Così come dimostrato dalla pandemia Covid-19, il rischio della diffusione di malattie apparentemente ubicate solo in alcune aree geografiche, in particolare nelle regioni tropicali dei Paesi in via di sviluppo, ha reso necessaria una visione più ampia nella tutela della salute. Per questo motivo oggi nei documenti ufficiali dell’Oms si parla di one health, cioè la difesa del benessere pubblico in tutte le sue forme, umane, animali e vegetali. Su questo tema rappresentanti istituzionali ed esperti del settore si sono interrogati nel corso del convegno dal titolo La cooperazione sanitaria nel mondo: l’impegno della Regione Lazio per lo sviluppo clinico-scientifico in Kurdistan, organizzato da Dreamcom, presso la sede della Regione Lazio, e promosso da Istituto internazionale scienze mediche antropologiche e sociali e Istituto San Gallicano di Roma. All’incontro, coordinato e moderato dal professor Aldo Morrone hanno portato unsaluto ai partecipanti anche l’onorevole Domenico Gramazio e l’onorevole Marietta Tidei, che esorta un investimento importante della Regione Lazio per la cooperazione sanitaria, per dotare i progetti delle risorse necessarie alla loro realizzazione.

Cultura sanitaria

Soran Ahmad, presidente Istituto Kurdo a Roma, ha affermato: “Possiamo avere ospedali belli, belle attrezzature e bravissimi medici, però manca totalmente una cultura sanitaria: ci sono ospedali non collegati, dati che non si trovano; quindi, questi progetti diventano di stimolo per costruire un tipo di sanità che manca. In Italia, nonostante venga spesso criticata, la sanità è un’eccellenza, c’è un’enorme differenza”. A sottolineare le diversità anche Nejib Doss, dell’ospedale militare di Tunisi, che ha rimarcato “un enorme gap tra i sistemi sanitari dei Paesi occidentali e quelli del Sud”, parlando anche dell’importanza delle associazioni: “Molte associazioni in tutto il mondo stanno facendo del loro meglio per aiutare, nonostante il budget limitato. Ma abbiamo bisogno di politiche chiare per andare incontro ai bisogni delle diverse popolazioni. […] Credo fermamente che, insieme, possiamo andare lontano nella prevenzione, formazione e gestione di alcune malattie”.
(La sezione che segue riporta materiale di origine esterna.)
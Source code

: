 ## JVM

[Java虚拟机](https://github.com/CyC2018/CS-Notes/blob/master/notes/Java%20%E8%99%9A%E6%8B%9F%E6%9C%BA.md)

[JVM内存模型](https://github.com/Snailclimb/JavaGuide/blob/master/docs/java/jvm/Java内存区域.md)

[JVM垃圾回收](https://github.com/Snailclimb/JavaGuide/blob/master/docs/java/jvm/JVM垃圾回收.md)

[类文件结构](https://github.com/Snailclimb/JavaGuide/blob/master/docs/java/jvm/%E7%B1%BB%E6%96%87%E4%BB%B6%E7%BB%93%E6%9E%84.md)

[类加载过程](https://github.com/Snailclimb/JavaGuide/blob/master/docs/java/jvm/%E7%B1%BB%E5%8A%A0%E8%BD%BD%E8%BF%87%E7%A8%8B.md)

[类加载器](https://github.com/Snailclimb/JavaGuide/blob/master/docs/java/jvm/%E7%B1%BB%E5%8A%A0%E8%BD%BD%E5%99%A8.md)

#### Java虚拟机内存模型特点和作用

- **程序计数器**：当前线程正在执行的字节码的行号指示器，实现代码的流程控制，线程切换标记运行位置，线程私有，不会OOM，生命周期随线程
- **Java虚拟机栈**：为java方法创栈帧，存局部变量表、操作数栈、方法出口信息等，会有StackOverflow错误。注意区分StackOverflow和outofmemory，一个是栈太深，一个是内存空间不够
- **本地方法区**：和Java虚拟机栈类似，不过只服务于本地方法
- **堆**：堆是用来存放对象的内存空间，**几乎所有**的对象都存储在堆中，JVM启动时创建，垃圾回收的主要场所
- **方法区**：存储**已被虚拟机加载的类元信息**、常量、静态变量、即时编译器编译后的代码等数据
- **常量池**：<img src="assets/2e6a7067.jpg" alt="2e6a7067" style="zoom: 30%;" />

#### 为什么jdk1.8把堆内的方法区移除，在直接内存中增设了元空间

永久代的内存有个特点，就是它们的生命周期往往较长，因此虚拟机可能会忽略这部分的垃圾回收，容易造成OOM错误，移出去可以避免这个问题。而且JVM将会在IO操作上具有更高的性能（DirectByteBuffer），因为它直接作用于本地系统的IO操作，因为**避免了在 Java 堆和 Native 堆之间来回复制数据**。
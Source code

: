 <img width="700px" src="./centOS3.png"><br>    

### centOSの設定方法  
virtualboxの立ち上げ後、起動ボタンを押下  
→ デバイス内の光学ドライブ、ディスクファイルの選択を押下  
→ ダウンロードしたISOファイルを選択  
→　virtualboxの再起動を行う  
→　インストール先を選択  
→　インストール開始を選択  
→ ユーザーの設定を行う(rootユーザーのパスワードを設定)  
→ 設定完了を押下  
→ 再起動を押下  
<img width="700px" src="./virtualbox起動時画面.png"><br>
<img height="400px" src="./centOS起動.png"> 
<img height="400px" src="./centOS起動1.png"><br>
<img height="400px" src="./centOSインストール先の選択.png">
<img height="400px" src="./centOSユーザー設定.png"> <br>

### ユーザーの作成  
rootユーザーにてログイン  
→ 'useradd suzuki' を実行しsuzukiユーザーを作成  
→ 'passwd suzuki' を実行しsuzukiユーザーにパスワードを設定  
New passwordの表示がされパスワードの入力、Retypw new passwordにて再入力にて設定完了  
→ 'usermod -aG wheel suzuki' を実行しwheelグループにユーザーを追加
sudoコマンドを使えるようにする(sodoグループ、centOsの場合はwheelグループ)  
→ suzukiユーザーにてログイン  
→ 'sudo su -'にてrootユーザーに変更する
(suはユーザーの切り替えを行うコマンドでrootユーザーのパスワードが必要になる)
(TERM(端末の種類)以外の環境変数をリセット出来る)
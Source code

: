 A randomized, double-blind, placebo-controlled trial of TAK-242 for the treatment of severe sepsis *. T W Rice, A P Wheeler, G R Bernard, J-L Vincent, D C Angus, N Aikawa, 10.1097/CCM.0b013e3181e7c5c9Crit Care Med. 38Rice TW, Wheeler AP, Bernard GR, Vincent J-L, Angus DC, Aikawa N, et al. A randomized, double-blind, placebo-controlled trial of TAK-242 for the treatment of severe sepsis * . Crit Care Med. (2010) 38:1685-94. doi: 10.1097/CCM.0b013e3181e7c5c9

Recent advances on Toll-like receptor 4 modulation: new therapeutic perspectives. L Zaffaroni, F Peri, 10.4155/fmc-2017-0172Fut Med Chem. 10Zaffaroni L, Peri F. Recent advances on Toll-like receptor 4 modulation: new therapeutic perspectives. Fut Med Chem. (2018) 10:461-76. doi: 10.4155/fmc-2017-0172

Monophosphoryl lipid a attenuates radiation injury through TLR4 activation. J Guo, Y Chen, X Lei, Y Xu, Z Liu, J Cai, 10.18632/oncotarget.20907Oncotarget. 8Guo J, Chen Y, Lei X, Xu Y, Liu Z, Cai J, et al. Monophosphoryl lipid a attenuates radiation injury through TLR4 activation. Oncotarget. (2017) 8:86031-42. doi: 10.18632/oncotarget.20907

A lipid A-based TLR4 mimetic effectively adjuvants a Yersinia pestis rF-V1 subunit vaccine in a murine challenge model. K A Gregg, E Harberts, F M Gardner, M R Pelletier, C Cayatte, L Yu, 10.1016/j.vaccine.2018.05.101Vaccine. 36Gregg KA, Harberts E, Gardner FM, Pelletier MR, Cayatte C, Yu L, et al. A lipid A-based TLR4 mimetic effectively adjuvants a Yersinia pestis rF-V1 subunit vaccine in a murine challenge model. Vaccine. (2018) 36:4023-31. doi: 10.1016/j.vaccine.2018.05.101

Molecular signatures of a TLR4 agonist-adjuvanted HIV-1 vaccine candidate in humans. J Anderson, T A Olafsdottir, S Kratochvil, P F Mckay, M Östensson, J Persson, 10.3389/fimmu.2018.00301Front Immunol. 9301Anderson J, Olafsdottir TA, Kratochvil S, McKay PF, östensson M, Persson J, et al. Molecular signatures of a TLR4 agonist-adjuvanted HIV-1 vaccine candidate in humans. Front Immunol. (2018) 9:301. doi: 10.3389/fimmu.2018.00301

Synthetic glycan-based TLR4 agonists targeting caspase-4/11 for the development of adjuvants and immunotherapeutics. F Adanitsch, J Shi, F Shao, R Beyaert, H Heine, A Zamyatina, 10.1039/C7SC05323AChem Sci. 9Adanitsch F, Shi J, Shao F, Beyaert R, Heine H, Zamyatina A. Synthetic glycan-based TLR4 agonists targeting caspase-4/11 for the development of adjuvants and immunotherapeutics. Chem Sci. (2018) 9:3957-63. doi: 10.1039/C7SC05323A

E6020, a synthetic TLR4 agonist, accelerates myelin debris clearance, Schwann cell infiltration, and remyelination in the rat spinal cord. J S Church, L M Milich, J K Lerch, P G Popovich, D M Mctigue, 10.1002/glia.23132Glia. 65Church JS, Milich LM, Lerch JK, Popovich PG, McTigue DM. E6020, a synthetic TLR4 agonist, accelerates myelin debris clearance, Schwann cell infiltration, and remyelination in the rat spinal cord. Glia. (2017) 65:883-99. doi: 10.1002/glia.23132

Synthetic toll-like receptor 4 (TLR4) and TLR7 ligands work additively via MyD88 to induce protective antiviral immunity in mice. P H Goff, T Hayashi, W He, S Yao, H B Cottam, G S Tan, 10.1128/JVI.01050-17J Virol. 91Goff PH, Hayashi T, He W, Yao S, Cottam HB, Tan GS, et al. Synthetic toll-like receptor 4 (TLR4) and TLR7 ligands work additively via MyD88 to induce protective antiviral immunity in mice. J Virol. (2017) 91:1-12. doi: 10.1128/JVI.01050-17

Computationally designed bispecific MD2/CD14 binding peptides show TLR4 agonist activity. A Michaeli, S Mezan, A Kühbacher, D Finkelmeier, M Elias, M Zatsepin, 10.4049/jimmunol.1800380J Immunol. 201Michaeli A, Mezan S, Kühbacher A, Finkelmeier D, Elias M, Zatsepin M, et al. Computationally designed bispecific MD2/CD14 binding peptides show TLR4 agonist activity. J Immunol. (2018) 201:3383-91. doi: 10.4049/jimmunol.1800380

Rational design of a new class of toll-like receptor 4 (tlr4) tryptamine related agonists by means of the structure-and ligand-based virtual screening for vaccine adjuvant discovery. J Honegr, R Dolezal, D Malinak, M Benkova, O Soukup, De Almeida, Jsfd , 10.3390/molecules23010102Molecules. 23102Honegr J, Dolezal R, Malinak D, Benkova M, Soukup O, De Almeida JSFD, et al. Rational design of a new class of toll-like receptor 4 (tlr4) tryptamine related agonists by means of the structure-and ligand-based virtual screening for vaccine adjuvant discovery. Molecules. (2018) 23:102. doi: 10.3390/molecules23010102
Salute è prerequisito per accedere ai diritti

A portare il suo contributo pure Ermete Gallo, direttore sanitario Istituto San Gallicano e Istituto Regina Elena: “In Italia diamo per scontato il concetto della salute con l’art. 32, ma non riusciamo a comprendere che la salute, soprattutto nei Paesi più disagiati, è il prerequisito per accedere ad altri diritti, tra cui il diritto al lavoro. Se privo le persone della salute, le privo di tutto il resto. La linea da seguire è ragionare secondo il Diritto Internazionale e la cooperazione per migliorare i diritti e far crescere le altre popolazioni”.

A parlare di collaborazione è stato anche Antonio Cristaudo, già direttore del dipartimento di dermatologia clinica dell’Istituto San Gallicano: “La sanità pubblica non riesce ad arrivare da tutte le parti, per vari problemi. Il nostro compito è arrivare dove gli altri non arrivano, non solo in Italia ma con progetti di ricerca in collaborazione con altre nazioni e altri Istituti. […] Questo è il senso del progetto clinico-scientifico del Kurdistan, un progetto di collaborazione alla pari, dove riusciamo a dare le nostre conoscenze e loro ci danno quelle che sono le loro conoscenze”. A sottolineare il potenziale ruolo fondamentale del Lazio Fabrizio Molina, consigliere politico del presidente della Regione Lazio: “Dobbiamo tener presente che i problemi di salute sono diventati emblematicamente pandemici: se voglio difendere la mia popolazione del Lazio devo cercare di divulgare salute anche molto lontano dal Lazio. […] Vogliamo dare l’idea che il Lazio e i suoi abitanti non abbiano solo il riconoscimento dei servizi di cui hanno diritto, ma l’orgoglio di una Regione che dà qualcosa di sé per il raggiungimento di un mondo migliore”.